WORK REQUIRED: Look through the material below. Copy every line with the string "wikipedia" in it.

DATA EXCERPTS:
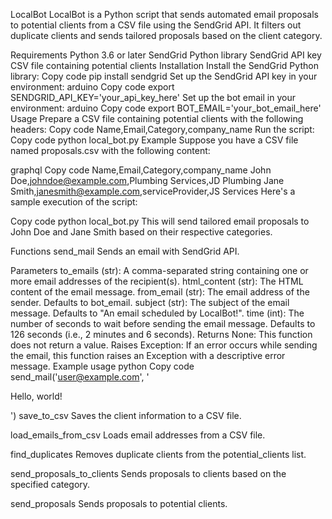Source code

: LocalBot
LocalBot is a Python script that sends automated email proposals to potential clients from a CSV file using the SendGrid API. It filters out duplicate clients and sends tailored proposals based on the client category.

Requirements
Python 3.6 or later
SendGrid Python library
SendGrid API key
CSV file containing potential clients
Installation
Install the SendGrid Python library:
Copy code
pip install sendgrid
Set up the SendGrid API key in your environment:
arduino
Copy code
export SENDGRID_API_KEY='your_api_key_here'
Set up the bot email in your environment:
arduino
Copy code
export BOT_EMAIL='your_bot_email_here'
Usage
Prepare a CSV file containing potential clients with the following headers:
Copy code
Name,Email,Category,company_name
Run the script:
Copy code
python local_bot.py
Example
Suppose you have a CSV file named proposals.csv with the following content:

graphql
Copy code
Name,Email,Category,company_name
John Doe,johndoe@example.com,Plumbing Services,JD Plumbing
Jane Smith,janesmith@example.com,serviceProvider,JS Services
Here's a sample execution of the script:

Copy code
python local_bot.py
This will send tailored email proposals to John Doe and Jane Smith based on their respective categories.

Functions
send_mail
Sends an email with SendGrid API.

Parameters
to_emails (str): A comma-separated string containing one or more email addresses of the recipient(s).
html_content (str): The HTML content of the email message.
from_email (str): The email address of the sender. Defaults to bot_email.
subject (str): The subject of the email message. Defaults to "An email scheduled by LocalBot!".
time (int): The number of seconds to wait before sending the email message. Defaults to 126 seconds (i.e., 2 minutes and 6 seconds).
Returns
None: This function does not return a value.
Raises
Exception: If an error occurs while sending the email, this function raises an Exception with a descriptive error message.
Example usage
python
Copy code
send_mail('user@example.com', '<p>Hello, world!</p>')
save_to_csv
Saves the client information to a CSV file.

load_emails_from_csv
Loads email addresses from a CSV file.

find_duplicates
Removes duplicate clients from the potential_clients list.

send_proposals_to_clients
Sends proposals to clients based on the specified category.

send_proposals
Sends proposals to potential clients.
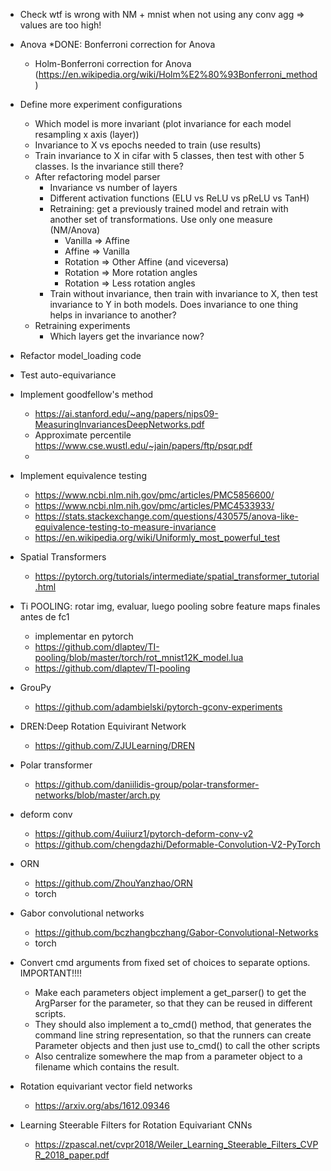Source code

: * Check wtf is wrong with NM + mnist when not using any conv agg => values are too high!
* Anova
    *DONE:  Bonferroni correction for Anova
    * Holm-Bonferroni correction for Anova (https://en.wikipedia.org/wiki/Holm%E2%80%93Bonferroni_method)
* Define more experiment configurations
    * Which model is more invariant (plot invariance for each model resampling x axis (layer))
    * Invariance to X vs epochs needed to train (use results)
    * Train invariance to X in cifar with 5 classes, then test with other 5 classes. Is the invariance still there?
    * After refactoring model parser  
        * Invariance vs number of layers
        * Different activation functions (ELU vs ReLU vs pReLU vs TanH)
        * Retraining: get a previously trained model and retrain with another set of transformations. Use only one measure (NM/Anova)
            * Vanilla => Affine
            * Affine => Vanilla
            * Rotation => Other Affine (and viceversa)
            * Rotation => More rotation angles
            * Rotation => Less rotation angles
        * Train without invariance, then train with invariance to X, then test invariance to Y in both models. Does invariance to one thing helps in invariance to another?
    * Retraining experiments
        * Which layers get the invariance now?       
* Refactor model_loading code
    
* Test auto-equivariance
* Implement goodfellow's method
    * https://ai.stanford.edu/~ang/papers/nips09-MeasuringInvariancesDeepNetworks.pdf
    * Approximate percentile https://www.cse.wustl.edu/~jain/papers/ftp/psqr.pdf
    * 
* Implement equivalence testing
    * https://www.ncbi.nlm.nih.gov/pmc/articles/PMC5856600/
    * https://www.ncbi.nlm.nih.gov/pmc/articles/PMC4533933/
    * https://stats.stackexchange.com/questions/430575/anova-like-equivalence-testing-to-measure-invariance
    * https://en.wikipedia.org/wiki/Uniformly_most_powerful_test
        
      
* Spatial Transformers 
    * https://pytorch.org/tutorials/intermediate/spatial_transformer_tutorial.html
* Ti POOLING: rotar img, evaluar, luego pooling sobre feature maps finales antes de fc1
    * implementar en pytorch
    * https://github.com/dlaptev/TI-pooling/blob/master/torch/rot_mnist12K_model.lua
    * https://github.com/dlaptev/TI-pooling
    
* GrouPy
    * https://github.com/adambielski/pytorch-gconv-experiments

* DREN:Deep Rotation Equivirant Network
    * https://github.com/ZJULearning/DREN
* Polar transformer
    * https://github.com/daniilidis-group/polar-transformer-networks/blob/master/arch.py
    


* deform conv
    * https://github.com/4uiiurz1/pytorch-deform-conv-v2
    * https://github.com/chengdazhi/Deformable-Convolution-V2-PyTorch
    
* ORN
    * https://github.com/ZhouYanzhao/ORN
    * torch    
* Gabor convolutional networks
    * https://github.com/bczhangbczhang/Gabor-Convolutional-Networks
    * torch
    
* Convert cmd arguments from fixed set of choices to separate options. IMPORTANT!!!!
    * Make each parameters object implement a get_parser() to get the ArgParser for the parameter, so that they can be reused in different scripts.
    * They should also implement a to_cmd() method, that generates the command line string representation, so that the runners can create Parameter objects and then just use to_cmd() to call the other scripts
    * Also centralize somewhere the map from a parameter object to a filename which contains the result.


* Rotation equivariant vector field networks
    * https://arxiv.org/abs/1612.09346
*   Learning Steerable Filters for Rotation Equivariant CNNs
    * https://zpascal.net/cvpr2018/Weiler_Learning_Steerable_Filters_CVPR_2018_paper.pdf
    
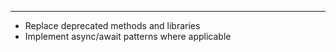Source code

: ---
   - Replace deprecated methods and libraries
   - Implement async/await patterns where applicable
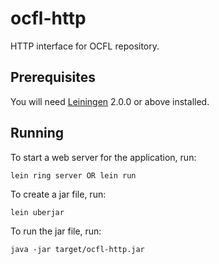 # ocfl-http

HTTP interface for OCFL repository.

## Prerequisites

You will need [Leiningen][] 2.0.0 or above installed.

[leiningen]: https://github.com/technomancy/leiningen

## Running

To start a web server for the application, run:

    lein ring server OR lein run

To create a jar file, run:

    lein uberjar

To run the jar file, run:

    java -jar target/ocfl-http.jar

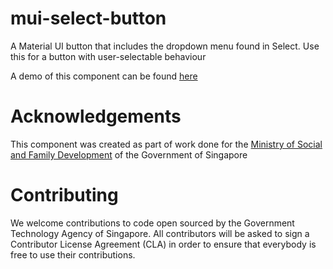 # mui-select-button

A Material UI button that includes the dropdown menu found in Select. 
Use this for a button with user-selectable behaviour

A demo of this component can be found [here](https://codesandbox.io/s/damp-leaf-mug0l)

# Acknowledgements

This component was created as part of work done for the 
[Ministry of Social and Family Development](https://www.msf.gov.sg/) of the Government of Singapore

# Contributing
We welcome contributions to code open sourced by the Government Technology Agency of Singapore. 
All contributors will be asked to sign a Contributor License Agreement (CLA) in order to ensure that 
everybody is free to use their contributions.
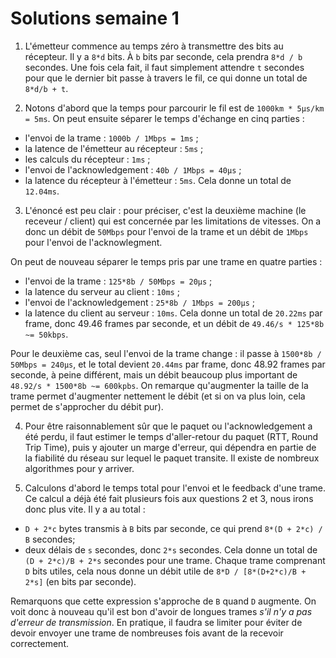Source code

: # Solutions semaine 1

1. L'émetteur commence au temps zéro à transmettre des bits au récepteur. Il y a `8*d` bits. À `b` bits par seconde, cela prendra `8*d / b` secondes. Une fois cela fait, il faut simplement attendre `t` secondes pour que le dernier bit passe à travers le fil, ce qui donne un total de `8*d/b + t`.

2. Notons d'abord que la temps pour parcourir le fil est de `1000km * 5µs/km = 5ms`. On peut ensuite séparer le temps d'échange en cinq parties :
  - l'envoi de la trame : `1000b / 1Mbps = 1ms` ;
  - la latence de l'émetteur au récepteur : `5ms` ;
  - les calculs du récepteur : `1ms` ;
  - l'envoi de l'acknowledgement : `40b / 1Mbps = 40µs` ;
  - la latence du récepteur à l'émetteur : `5ms`.
  Cela donne un total de `12.04ms`.

3. L'énoncé est peu clair : pour préciser, c'est la deuxième machine (le receveur / client) qui est concernée par les limitations de vitesses. On a donc un débit de `50Mbps` pour l'envoi de la trame et un débit de `1Mbps` pour l'envoi de l'acknowlegment.
  
  On peut de nouveau séparer le temps pris par une trame en quatre parties :
  - l'envoi de la trame : `125*8b / 50Mbps = 20µs` ;
  - la latence du serveur au client : `10ms` ;
  - l'envoi de l'acknowledgement : `25*8b / 1Mbps = 200µs` ;
  - la latence du client au serveur : `10ms`.
  Cela donne un total de `20.22ms` par frame, donc 49.46 frames par seconde, et un débit de `49.46/s * 125*8b ~= 50kbps`.
  
  Pour le deuxième cas, seul l'envoi de la trame change : il passe à `1500*8b / 50Mbps = 240µs`, et le total devient `20.44ms` par frame, donc 48.92 frames par seconde, à peine différent, mais un débit beaucoup plus important de `48.92/s * 1500*8b ~= 600kpbs`. On remarque qu'augmenter la taille de la trame permet d'augmenter nettement le débit (et si on va plus loin, cela permet de s'approcher du débit pur).

4. Pour être raisonnablement sûr que le paquet ou l'acknowledgement a été perdu, il faut estimer le temps d'aller-retour du paquet (RTT, Round Trip Time), puis y ajouter un marge d'erreur, qui dépendra en partie de la fiabilité du réseau sur lequel le paquet transite. Il existe de nombreux algorithmes pour y arriver.

6. Calculons d'abord le temps total pour l'envoi et le feedback d'une trame. Ce calcul a déjà été fait plusieurs fois aux questions 2 et 3, nous irons donc plus vite. Il y a au total :
  - `D + 2*c` bytes transmis à `B` bits par seconde, ce qui prend `8*(D + 2*c) / B` secondes;
  - deux délais de `s` secondes, donc `2*s` secondes.
  Cela donne un total de `(D + 2*c)/B + 2*s` secondes pour une trame. Chaque trame comprenant `D` bits utiles, cela nous donne un débit utile de `8*D / [8*(D+2*c)/B + 2*s]` (en bits par seconde).
  
  Remarquons que cette expression s'approche de `B` quand `D` augmente. On voit donc à nouveau qu'il est bon d'avoir de longues trames *s'il n'y a pas d'erreur de transmission*. En pratique, il faudra se limiter pour éviter de devoir envoyer une trame de nombreuses fois avant de la recevoir correctement.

WRITTEN SOLUTION:
    * Holm-Bonferroni correction for Anova (https://en.wikipedia.org/wiki/Holm%E2%80%93Bonferroni_method)
    * https://en.wikipedia.org/wiki/Uniformly_most_powerful_test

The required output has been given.